"""

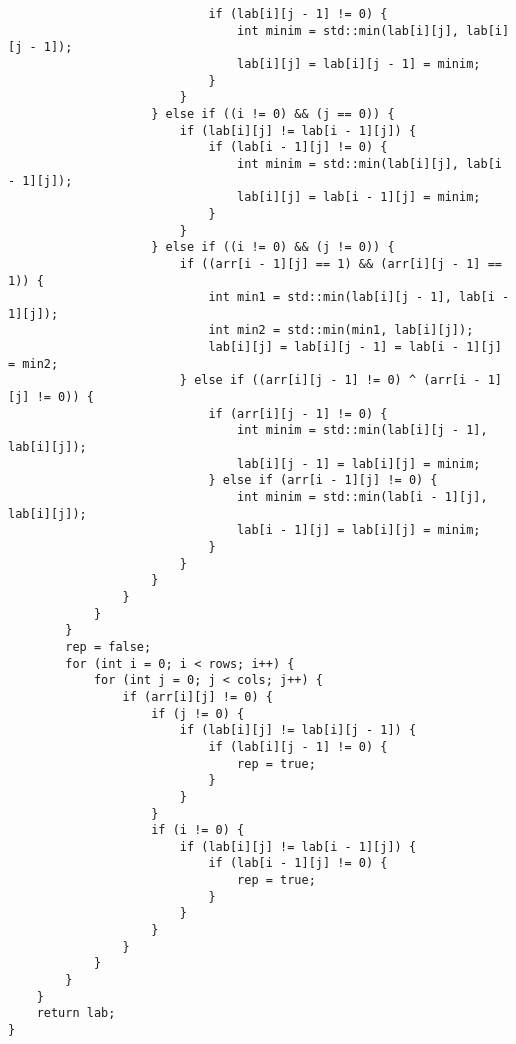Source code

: \documentclass{report}
\begin{document}
\begin{lstlisting}
                            if (lab[i][j - 1] != 0) {
                                int minim = std::min(lab[i][j], lab[i][j - 1]);
                                lab[i][j] = lab[i][j - 1] = minim;
                            }
                        }
                    } else if ((i != 0) && (j == 0)) {
                        if (lab[i][j] != lab[i - 1][j]) {
                            if (lab[i - 1][j] != 0) {
                                int minim = std::min(lab[i][j], lab[i - 1][j]);
                                lab[i][j] = lab[i - 1][j] = minim;
                            }
                        }
                    } else if ((i != 0) && (j != 0)) {
                        if ((arr[i - 1][j] == 1) && (arr[i][j - 1] == 1)) {
                            int min1 = std::min(lab[i][j - 1], lab[i - 1][j]);
                            int min2 = std::min(min1, lab[i][j]);
                            lab[i][j] = lab[i][j - 1] = lab[i - 1][j] = min2;
                        } else if ((arr[i][j - 1] != 0) ^ (arr[i - 1][j] != 0)) {
                            if (arr[i][j - 1] != 0) {
                                int minim = std::min(lab[i][j - 1], lab[i][j]);
                                lab[i][j - 1] = lab[i][j] = minim;
                            } else if (arr[i - 1][j] != 0) {
                                int minim = std::min(lab[i - 1][j], lab[i][j]);
                                lab[i - 1][j] = lab[i][j] = minim;
                            }
                        }
                    }
                }
            }
        }
        rep = false;
        for (int i = 0; i < rows; i++) {
            for (int j = 0; j < cols; j++) {
                if (arr[i][j] != 0) {
                    if (j != 0) {
                        if (lab[i][j] != lab[i][j - 1]) {
                            if (lab[i][j - 1] != 0) {
                                rep = true;
                            }
                        }
                    }
                    if (i != 0) {
                        if (lab[i][j] != lab[i - 1][j]) {
                            if (lab[i - 1][j] != 0) {
                                rep = true;
                            }
                        }
                    }
                }
            }
        }
    }
    return lab;
}


\end{lstlisting}
\end{document}
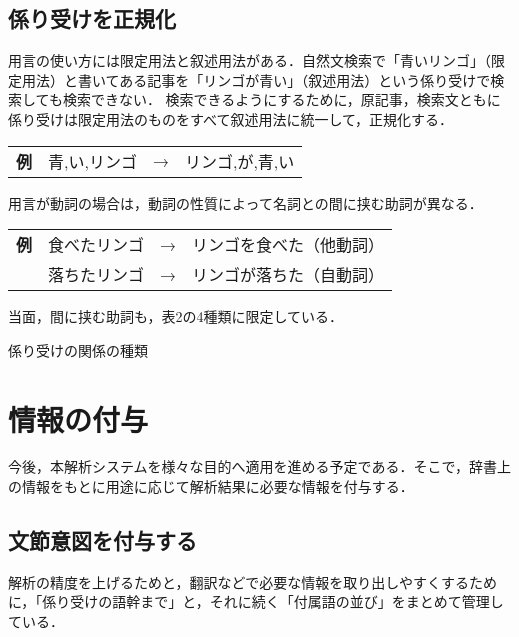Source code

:\documentclass[japanese]{jnlp_1.4}
\begin{document}
\subsection{係り受けを正規化}

用言の使い方には限定用法と叙述用法がある．自然文検索で「青いリンゴ」（限定用法）と書いてある記事を「リンゴが青い」（叙述用法）という係り受けで検索しても検索できない．
検索できるようにするために，原記事，検索文ともに係り受けは限定用法のものをすべて叙述用法に統一して，正規化する．

\vspace{0.3zw}
\begin{tabular}{llll}
{\bfseries 例} & 青,い,リンゴ & → & リンゴ,が,青,い \\
\end{tabular}
\vspace{0.3zw}

用言が動詞の場合は，動詞の性質によって名詞との間に挟む助詞が異なる．

\vspace{0.3zw}
\begin{tabular}{llll}
{\bfseries 例} & 食べたリンゴ & → & リンゴを食べた（他動詞）\\
	& 落ちたリンゴ & → & リンゴが落ちた（自動詞）\\
\end{tabular}
\vspace{0.3zw}

当面，間に挟む助詞も，表2の4種類に限定している．

\begin{table}[t]
 \caption{係り受けの関係の種類}

\end{table}



\section{情報の付与}

今後，本解析システムを様々な目的へ適用を進める予定である．そこで，辞書上の情報をもとに用途に応じて解析結果に必要な情報を付与する．


\subsection{文節意図を付与する}

解析の精度を上げるためと，翻訳などで必要な情報を取り出しやすくするために，「係り受けの語幹まで」と，それに続く「付属語の並び」をまとめて管理している．
\end{document}
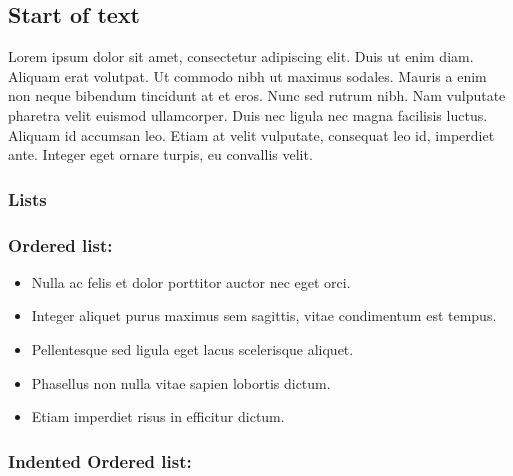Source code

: \documentclass{article}
\begin{document}
\subsection{Start of text}\label{H1581297}

\texorpdfstring{\protect\hypertarget{H1581297}{}}{}

Lorem ipsum dolor sit amet, consectetur adipiscing elit. Duis ut enim diam. Aliquam erat volutpat. Ut commodo nibh ut maximus sodales. Mauris a enim non neque bibendum tincidunt at et eros. Nunc sed rutrum nibh. Nam vulputate pharetra velit euismod ullamcorper. Duis nec ligula nec magna facilisis luctus. Aliquam id accumsan leo. Etiam at velit vulputate, consequat leo id, imperdiet ante. Integer eget ornare turpis, eu convallis velit.


\subsubsection{Lists}\label{H2736763}



\subsubsection{Ordered list:}\label{H1860783}


\begin{itemize}
\item Nulla ac felis et dolor porttitor auctor nec eget orci.


\item Integer aliquet purus maximus sem sagittis, vitae condimentum est tempus.


\item Pellentesque sed ligula eget lacus scelerisque aliquet.


\item Phasellus non nulla vitae sapien lobortis dictum.


\item Etiam imperdiet risus in efficitur dictum.


\end{itemize}

\subsubsection{Indented Ordered list:}\label{H3077438}
\end{document}
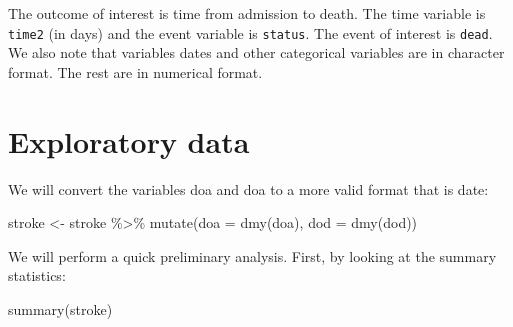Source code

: \documentclass[
  10pt,
]{krantz}
\newenvironment{Shaded}{\begin{snugshade}}{\end{snugshade}}
\newcommand{\AttributeTok}[1]{\textcolor[rgb]{0.77,0.63,0.00}{#1}}
\newcommand{\FunctionTok}[1]{\textcolor[rgb]{0.00,0.00,0.00}{#1}}
\newcommand{\NormalTok}[1]{#1}
\newcommand{\OtherTok}[1]{\textcolor[rgb]{0.56,0.35,0.01}{#1}}
\newcommand{\SpecialCharTok}[1]{\textcolor[rgb]{0.00,0.00,0.00}{#1}}
\begin{document}
The outcome of interest is time from admission to death. The time variable is \texttt{time2} (in days) and the event variable is \texttt{status}. The event of interest is \texttt{dead}. We also note that variables dates and other categorical variables are in character format. The rest are in numerical format.

\hypertarget{exploratory-data}{%
\section{Exploratory data}\label{exploratory-data}}

We will convert the variables doa and doa to a more valid format that is date:

\begin{Shaded}
\begin{Highlighting}[]
\NormalTok{stroke }\OtherTok{\textless{}{-}} 
\NormalTok{  stroke }\SpecialCharTok{\%\textgreater{}\%}
  \FunctionTok{mutate}\NormalTok{(}\AttributeTok{doa =} \FunctionTok{dmy}\NormalTok{(doa),}
         \AttributeTok{dod =} \FunctionTok{dmy}\NormalTok{(dod))}
\end{Highlighting}
\end{Shaded}

We will perform a quick preliminary analysis. First, by looking at the summary statistics:

\begin{Shaded}
\begin{Highlighting}[]
\FunctionTok{summary}\NormalTok{(stroke)}
\end{Highlighting}
\end{Shaded}
\end{document}
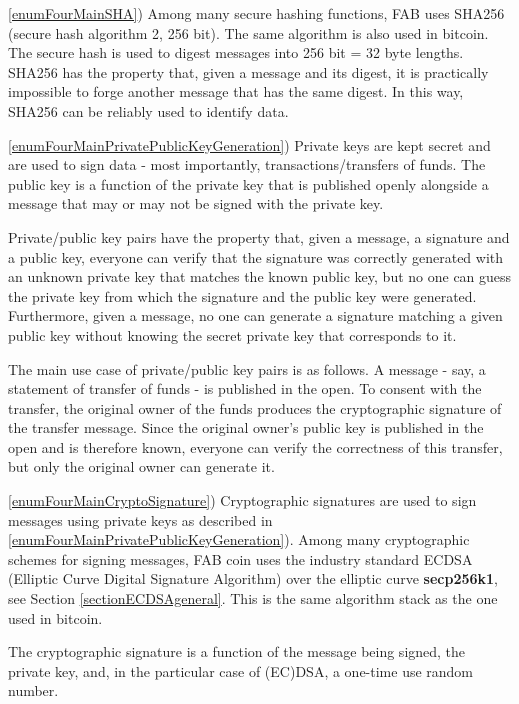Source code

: \documentclass{article}
\newcommand{\secpTwoFiveSixKone}{{\bf secp256k1}}
\begin{document}
\noindent\ref{enumFourMainSHA}) Among many secure hashing functions, FAB uses SHA256 (secure hash algorithm 2, 256 bit). The same algorithm is also used in bitcoin. The secure hash is used to digest messages into 256 bit = 32 byte lengths. SHA256 has the property that, given a message and its digest, it is practically impossible to forge another message that has the same digest. 
In this way, SHA256 can be reliably used to identify data. 

\noindent\ref{enumFourMainPrivatePublicKeyGeneration}) Private keys are kept secret and are used to sign data - most importantly, transactions/transfers of funds. The public key is a function of the private key that is published openly alongside a message that may or may not be signed with the private key. 

Private/public key pairs have the property that, given a message, a signature and a public key, everyone can verify that the signature was correctly generated with an unknown private key that matches the known public key, but no one can guess the private key from which the signature and the public key were generated. Furthermore, given a message, no one can generate a signature matching a given public key without knowing the secret private key that corresponds to it.

The main use case of private/public key pairs is as follows. A message - say, a statement of transfer of funds - is published in the open. To consent with the transfer, the original owner of the funds produces the cryptographic signature of the transfer message. Since the original owner's public key is published in the open and is therefore known, everyone can verify the correctness of this transfer, but only the original owner can generate it.

\noindent\ref{enumFourMainCryptoSignature}) Cryptographic signatures are used to sign messages using private keys as described in \ref{enumFourMainPrivatePublicKeyGeneration}). Among many cryptographic schemes for signing messages, FAB coin uses the industry standard ECDSA (Elliptic Curve Digital Signature Algorithm) over the elliptic curve \secpTwoFiveSixKone, see Section \ref{sectionECDSAgeneral}. This is the same algorithm stack as the one used in bitcoin.

The cryptographic signature is a function of the message being signed, the private key, and, in the particular case of (EC)DSA, a one-time use random number.
\end{document}
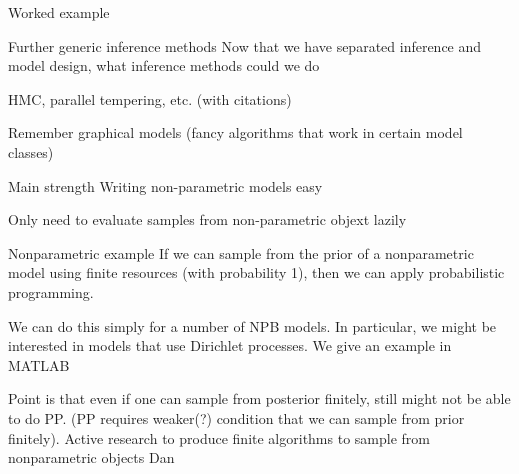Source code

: \begin{frame}{Worked example}
\end{frame}

\begin{frame}{Further generic inference methods}
Now that we have separated inference and model design, what inference methods could we do

\eg HMC, parallel tempering, etc. (with citations)

Remember graphical models (fancy algorithms that work in certain model classes)
\end{frame}

\begin{frame}{Main strength}
Writing non-parametric models easy

Only need to evaluate samples from non-parametric objext lazily
\end{frame}

\begin{frame}{Nonparametric example}
If we can sample from the prior of a nonparametric model using finite resources (with probability 1), then we can apply probabilistic programming.
\newline

We can do this simply for a number of NPB models. In particular, we might be interested in models that use Dirichlet processes. We give an example in MATLAB
\newline

Point is that even if one can sample from posterior finitely, still might not be able to do PP. (PP requires weaker(?) condition that we can sample from prior finitely). Active research to produce finite algorithms to sample from nonparametric objects \eg Dan
\end{frame}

"""

• EXERCISE OBJECTIVE: Find the word "algorithms" in the listing above. Copy each line where it appears.

• PROBLEM SOLUTION:
Remember graphical models (fancy algorithms that work in certain model classes)
Point is that even if one can sample from posterior finitely, still might not be able to do PP. (PP requires weaker(?) condition that we can sample from prior finitely). Active research to produce finite algorithms to sample from nonparametric objects \eg Dan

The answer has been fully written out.